Being a film lover and avid feminist, great women in film have always fascinated me; both in front of the camera of behind it. Directors like Ava DuVernay and Kathryn Bigelow, actresses like Natalie Dormer and Angelina Jolie and characters like Thelma & Louise all fueling my love for strong women.
When I bagged a place at the press screening for George Miller‘s semi-reboot of his cult-classic Mad Max series, Mad Max: Fury Road, I was exceptionally excited to bask in the glory of one of my favourite actors to watch, Tom Hardy, and revel in the visual excellence the trailers so eagerly promised. When I walked into the theatre, I expected an all consuming action-adventure with a masterful level of style and aesthetic. I was not dissapointed. The film was beautiful, the action was relentless and Hardy’s performance as the strong but silent Max was bang on.
Still, I got far more than I bargained for in the way of female strength and presence, something that, to my surprise and delight, totally eclipsed the rest of the cast and production. At a superficial glance, Mad Max looks like your standard, stereotypical boys flick; but Miller skillfully creates a smorgasbord of genuinely strong and smart women that are both visually compelling in costume and make up, as well as complex in character and emotion.
Mad Max: Fury Road tells the post-apocalyptic story of Earth gone mad.
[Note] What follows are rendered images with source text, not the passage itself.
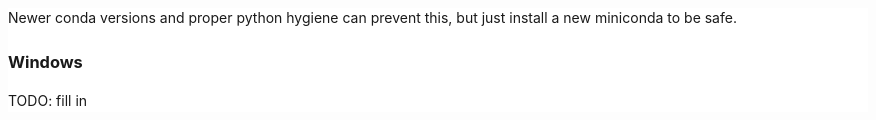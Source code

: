 Newer conda versions and proper python hygiene can prevent this, but just install a new miniconda to be safe.

### Windows

TODO: fill in
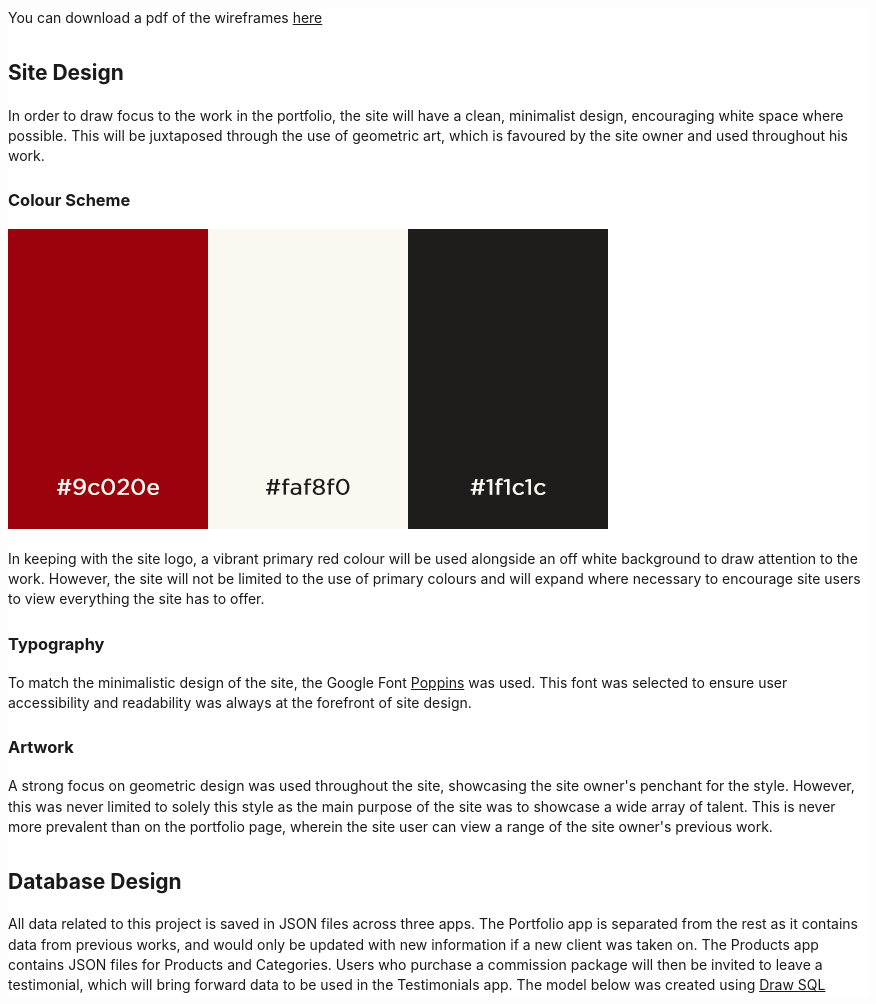 You can download a pdf of the wireframes [here](documents/wireframes.pdf)


## Site Design

In order to draw focus to the work in the portfolio, the site will have a clean, minimalist design, encouraging white space where possible. This will be juxtaposed through the use of geometric art, which is favoured by the site owner and used throughout his work.

### Colour Scheme

![Primary Colours](documents/images/primary_colours.png)

In keeping with the site logo, a vibrant primary red colour will be used alongside an off white background to draw attention to the work. However, the site will not be limited to the use of primary colours and will expand where necessary to encourage site users to view everything the site has to offer.

### Typography

To match the minimalistic design of the site, the Google Font [Poppins](https://fonts.google.com/specimen/Poppins?preview.text=Robert%20Clark%20Design&preview.text_type=custom) was used. This font was selected to ensure user accessibility and readability was always at the forefront of site design.

### Artwork

A strong focus on geometric design was used throughout the site, showcasing the site owner's penchant for the style. However, this was never limited to solely this style as the main purpose of the site was to showcase a wide array of talent. This is never more prevalent than on the portfolio page, wherein the site user can view a range of the site owner's previous work.


## Database Design

All data related to this project is saved in JSON files across three apps. The Portfolio app is separated from the rest as it contains data from previous works, and would only be updated with new information if a new client was taken on. The Products app contains JSON files for Products and Categories. Users who purchase a commission package will then be invited to leave a testimonial, which will bring forward data to be used in the Testimonials app.
The model below was created using [Draw SQL](https://drawsql.app/rob-clark/diagrams/rcd)
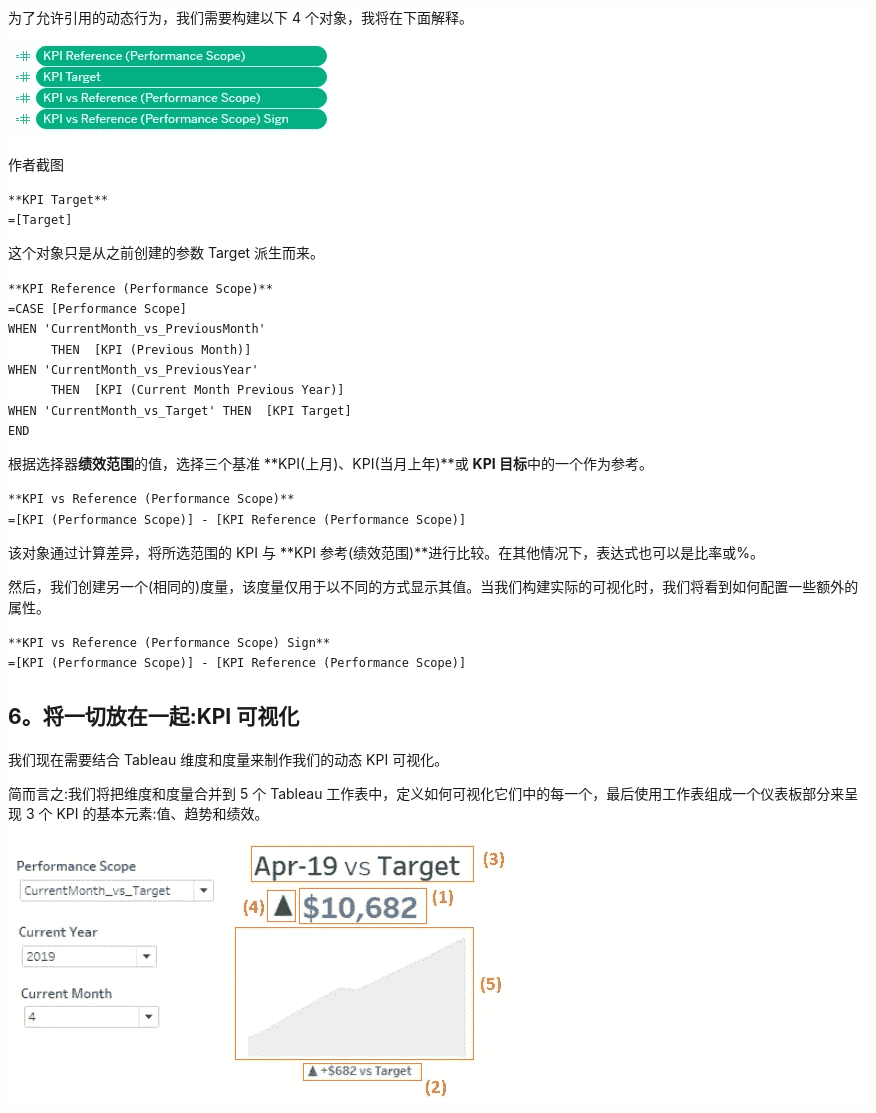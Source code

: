 为了允许引用的动态行为，我们需要构建以下 4 个对象，我将在下面解释。

![](img/ee55745ce98e747ec5fcdd9f68cf1ba9.png)

作者截图

```
**KPI Target**
=[Target]
```

这个对象只是从之前创建的参数 Target 派生而来。

```
**KPI Reference (Performance Scope)**
=CASE [Performance Scope]
WHEN 'CurrentMonth_vs_PreviousMonth' 
      THEN  [KPI (Previous Month)]
WHEN 'CurrentMonth_vs_PreviousYear' 
      THEN  [KPI (Current Month Previous Year)]
WHEN 'CurrentMonth_vs_Target' THEN  [KPI Target]
END
```

根据选择器**绩效范围**的值，选择三个基准 **KPI(上月)、KPI(当月上年)**或 **KPI 目标**中的一个作为参考。

```
**KPI vs Reference (Performance Scope)**
=[KPI (Performance Scope)] - [KPI Reference (Performance Scope)]
```

该对象通过计算差异，将所选范围的 KPI 与 **KPI 参考(绩效范围)**进行比较。在其他情况下，表达式也可以是比率或%。

然后，我们创建另一个(相同的)度量，该度量仅用于以不同的方式显示其值。当我们构建实际的可视化时，我们将看到如何配置一些额外的属性。

```
**KPI vs Reference (Performance Scope) Sign**
=[KPI (Performance Scope)] - [KPI Reference (Performance Scope)]
```

## **6。将一切放在一起:KPI 可视化**

我们现在需要结合 Tableau 维度和度量来制作我们的动态 KPI 可视化。

简而言之:我们将把维度和度量合并到 5 个 Tableau 工作表中，定义如何可视化它们中的每一个，最后使用工作表组成一个仪表板部分来呈现 3 个 KPI 的基本元素:值、趋势和绩效。

![](img/24ae53e0938c69b08eb0665751a9ba49.png)
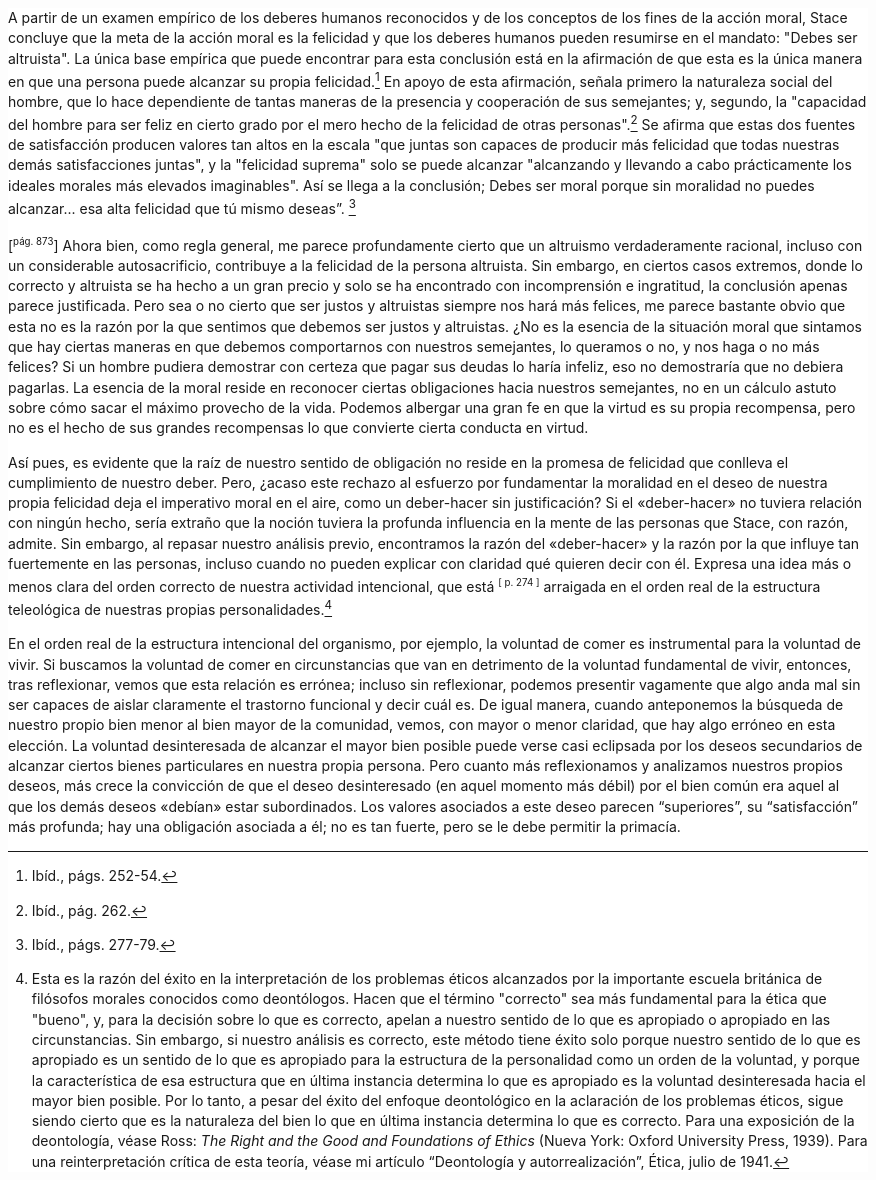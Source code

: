 A partir de un examen empírico de los deberes humanos reconocidos y de los conceptos de los fines de la acción moral, Stace concluye que la meta de la acción moral es la felicidad y que los deberes humanos pueden resumirse en el mandato: "Debes ser altruista". La única base empírica que puede encontrar para esta conclusión está en la afirmación de que esta es la única manera en que una persona puede alcanzar su propia felicidad.[^6] En apoyo de esta afirmación, señala primero la naturaleza social del hombre, que lo hace dependiente de tantas maneras de la presencia y cooperación de sus semejantes; y, segundo, la "capacidad del hombre para ser feliz en cierto grado por el mero hecho de la felicidad de otras personas".[^7] Se afirma que estas dos fuentes de satisfacción producen valores tan altos en la escala "que juntas son capaces de producir más felicidad que todas nuestras demás satisfacciones juntas", y la "felicidad suprema" solo se puede alcanzar "alcanzando y llevando a cabo prácticamente los ideales morales más elevados imaginables". Así se llega a la conclusión; Debes ser moral porque sin moralidad no puedes alcanzar... esa alta felicidad que tú mismo deseas”. [^8]

<span id="p873">[<sup><small>pág. 873</small></sup>]</span>
Ahora bien, como regla general, me parece profundamente cierto que un altruismo verdaderamente racional, incluso con un considerable autosacrificio, contribuye a la felicidad de la persona altruista. Sin embargo, en ciertos casos extremos, donde lo correcto y altruista se ha hecho a un gran precio y solo se ha encontrado con incomprensión e ingratitud, la conclusión apenas parece justificada. Pero sea o no cierto que ser justos y altruistas siempre nos hará más felices, me parece bastante obvio que esta no es la razón por la que sentimos que debemos ser justos y altruistas. ¿No es la esencia de la situación moral que sintamos que hay ciertas maneras en que debemos comportarnos con nuestros semejantes, lo queramos o no, y nos haga o no más felices? Si un hombre pudiera demostrar con certeza que pagar sus deudas lo haría infeliz, eso no demostraría que no debiera pagarlas. La esencia de la moral reside en reconocer ciertas obligaciones hacia nuestros semejantes, no en un cálculo astuto sobre cómo sacar el máximo provecho de la vida. Podemos albergar una gran fe en que la virtud es su propia recompensa, pero no es el hecho de sus grandes recompensas lo que convierte cierta conducta en virtud.

Así pues, es evidente que la raíz de nuestro sentido de obligación no reside en la promesa de felicidad que conlleva el cumplimiento de nuestro deber. Pero, ¿acaso este rechazo al esfuerzo por fundamentar la moralidad en el deseo de nuestra propia felicidad deja el imperativo moral en el aire, como un deber-hacer sin justificación? Si el «deber-hacer» no tuviera relación con ningún hecho, sería extraño que la noción tuviera la profunda influencia en la mente de las personas que Stace, con razón, admite. Sin embargo, al repasar nuestro análisis previo, encontramos la razón del «deber-hacer» y la razón por la que influye tan fuertemente en las personas, incluso cuando no pueden explicar con claridad qué quieren decir con él. Expresa una idea más o menos clara del orden correcto de nuestra actividad intencional, que está <span id="p274"><sup><small>[ p. 274 ]</small></sup></span> arraigada en el orden real de la estructura teleológica de nuestras propias personalidades.[^9]

En el orden real de la estructura intencional del organismo, por ejemplo, la voluntad de comer es instrumental para la voluntad de vivir. Si buscamos la voluntad de comer en circunstancias que van en detrimento de la voluntad fundamental de vivir, entonces, tras reflexionar, vemos que esta relación es errónea; incluso sin reflexionar, podemos presentir vagamente que algo anda mal sin ser capaces de aislar claramente el trastorno funcional y decir cuál es. De igual manera, cuando anteponemos la búsqueda de nuestro propio bien menor al bien mayor de la comunidad, vemos, con mayor o menor claridad, que hay algo erróneo en esta elección. La voluntad desinteresada de alcanzar el mayor bien posible puede verse casi eclipsada por los deseos secundarios de alcanzar ciertos bienes particulares en nuestra propia persona. Pero cuanto más reflexionamos y analizamos nuestros propios deseos, más crece la convicción de que el deseo desinteresado (en aquel momento más débil) por el bien común era aquel al que los demás deseos «debían» estar subordinados. Los valores asociados a este deseo parecen “superiores”, su “satisfacción” más profunda; hay una obligación asociada a él; no es tan fuerte, pero se le debe permitir la primacía.


[^1]: FC Sharp: _Ética_ (Nueva York: Century Co., 1928), págs. 481-84.
[^2]: Ibíd., pág. 88. Por supuesto, hay que tener en cuenta que el altruismo sólo puede manifestarse cuando el niño toma conciencia de otros seres.
[^3]: WT Stace: _El concepto de moral_ (Nueva York: The Macmillan Co., >937) • P- s 8 i.
[^4]: Ibíd., págs. 22 y sigs.
[^5]: Ibíd., pág. 67.
[^6]: Ibíd., págs. 252-54.
[^7]: Ibíd., pág. 262.
[^8]: Ibíd., págs. 277-79.
[^9]: Esta es la razón del éxito en la interpretación de los problemas éticos alcanzados por la importante escuela británica de filósofos morales conocidos como deontólogos. Hacen que el término "correcto" sea más fundamental para la ética que "bueno", y, para la decisión sobre lo que es correcto, apelan a nuestro sentido de lo que es apropiado o apropiado en las circunstancias. Sin embargo, si nuestro análisis es correcto, este método tiene éxito solo porque nuestro sentido de lo que es apropiado es un sentido de lo que es apropiado para la estructura de la personalidad como un orden de la voluntad, y porque la característica de esa estructura que en última instancia determina lo que es apropiado es la voluntad desinteresada hacia el mayor bien posible. Por lo tanto, a pesar del éxito del enfoque deontológico en la aclaración de los problemas éticos, sigue siendo cierto que es la naturaleza del bien lo que en última instancia determina lo que es correcto. Para una exposición de la deontología, véase Ross: _The Right and the Good and Foundations of Ethics_ (Nueva York: Oxford University Press, 1939). Para una reinterpretación crítica de esta teoría, véase mi artículo “Deontología y autorrealización”, Ética, julio de 1941.
[^10]: _Naturaleza humana y conducta_, pp. 314-16 passim.
[^11]: Ibíd., pp. 326-28 passim.
[^12]: Ibíd., págs. 326-27.
[^13]: Para una referencia a las objeciones de los deontólogos a este punto de vista, cf. nota 9 de este capítulo.
[^14]: _Naturaleza humana y conducta_, pág. 329.
[^15]: _Problemas de ética_ (Nueva York: Prentice-Hall, Inc., 1939), pág. 195.
[^16]: Ibíd., págs. 82-83.
[^17]: líbid.,p,,i.
[^18]: Ibíd., págs. 96-97.
[^19]: Ibíd., pág. 197.
[^20]: Ibíd., pp. 110-11, 114 passim.
[^21]: Cf. _Relatividad ética_, especialmente págs. 92 y siguientes.
[^22]: Ibíd., pág. log.
[^23]: Aquí hay que tener en cuenta el hecho de que la tradición y el prejuicio distorsionan la visión de lo que parece imparcial y limitan el rango del bien que el individuo está dispuesto a considerar.
[^24]: _Relatividad ética_, pág. 112 .
[^25]: Más allá de la conciencia (Nueva York: McGraw-Hill Book Co., 1934). Para una crítica eficaz de este punto de vista, véase A.E. Murphy: “Conciencia, tolerancia y discriminación moral”, Ética, abril de 1939.
[^26]: Op. cit., pág. 341.
[^27]: DeWitt H. Parker: _Valores humanos_ (Nueva York: Harper & Brothers, 1931), cap. 6.
[^28]: Para una exposición más completa, véase mi libro Realidad y valor, capítulos 6-12.
[^29]: _Un universo pluralista_ (Nueva York: Longmans, Green & Co., 1909).
[^30]: _Proceso y realidad_ (Nueva York: The Macmillan Co., 1929).
[^31]: ES Brightman: _El problema de Dios_ (Nueva York: Abingdon Press, 1930).
[^32]: Para una exposición más completa, véase mi Realidad y Valor, especialmente los capítulos 5 y 12.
With water practically non-existent and gasoline worryingly scarce; a physically grotesque and morally corrupt Immortan Joe rules over the majority of the worlds remaining inhabitants with an iron fist. With Tom Hardy’s Max finding himself blurring the lines of lucid and insane, he roams the desert with his aim of survival interrupted by just the crazed visions of his disturbed past.
When Max finds himself at the hands of Immortan Joe’s ruthless gang, working as a human blood bank for warrior Nux, played by Nicholas Hoult; he soon gets caught up in one of the most high-octane car chases in cinema, as a group of women desperately try to escape their captors and return to land of promise and freedom.
While Charlize Theron‘s character, Imperator Furiosa, heads up the escaping War Rig; her hidden companions come in the form of Immortan Joe’s ‘wives’, five beautiful women who are kept captured for the sole purpose of breeding perfect, healthy children. Played by Rosie Huntington-Whiteley, Riley Keough, Zoe Kravitz, Courtney Eaton and Abby Lee each play the imprisoned women and represent a varied range of fear, strength, softness and power.
With their only purpose is to bear Immortan Joe with a healthy heir, two are known to be pregnant already; with Rosie Huntington-Whiteley’s Splendid obviously heavily pregnant. Miller takes this forced upon state for Splendid and uses it as a position of power. Splendid uses her own body and pregnancy to protect herself and the others from Joe and the War Boys.
In one particular scene, just as the War Rig is set to be blast apart, Splendid thrusts her pregnant belly out of the moving vehicle, being held by the other Wives; as Immortan Joe quickly ceases fire and screams in rage. This play in power of both mentality and physical state is a joyfully ironic knock to Immortan Joe’s claim of possession, making for an iconic moment in the film’s narrative.
As the other Wives and wonderfully strong women one meets along the way continue to flaunt their newly found determination, it is Charlize Theron’s Furiosa that carves out a revolutionary character for the representation of women in action films. Some have criticized that Furiosa’s character loses her feminist pull due to the glorification of violence and “girls can fight like boys” mentality, claiming that it is used as a cheap gimmick.
However, I can’t help but feel compelled by the brilliance of Theron’s performance and although yes, violence and brute force is an aspect of Furiosa’s journey; there is so much more to her character and development. There is a raw and impressive necessity to the violence that occurs. It is the strength of survival and humbling desperation and redemption that stops Furiosa from being the token bad girl.
There are moments of crushing vulnerability that juxtapose so wonderfully with the initial portrayal of impenetrable strength. She’s multi-layered and deep, without being dramatic or brash. There is an honest sense of realness and the idea of a lost sense of humanity is rebuked with her genuine care and selfless behaviour. Not once is she overtly sexualised, her appearance has been altered to defy the impossible, crushing beauty standards of contemporary living and yet she is beautiful in her actions and beliefs.
Miller truly does create a beautiful film; from the sophisticated cinematography, the exquisite make-up and costume and the stunning detail in each scene. However, it is the reoccurring themes of female empowerment that eclipse the films core aesthetic and narrative. With Miller unofficially confirming more Mad Max in the future, I can only hope that Furiosa and more complex female characters will join him.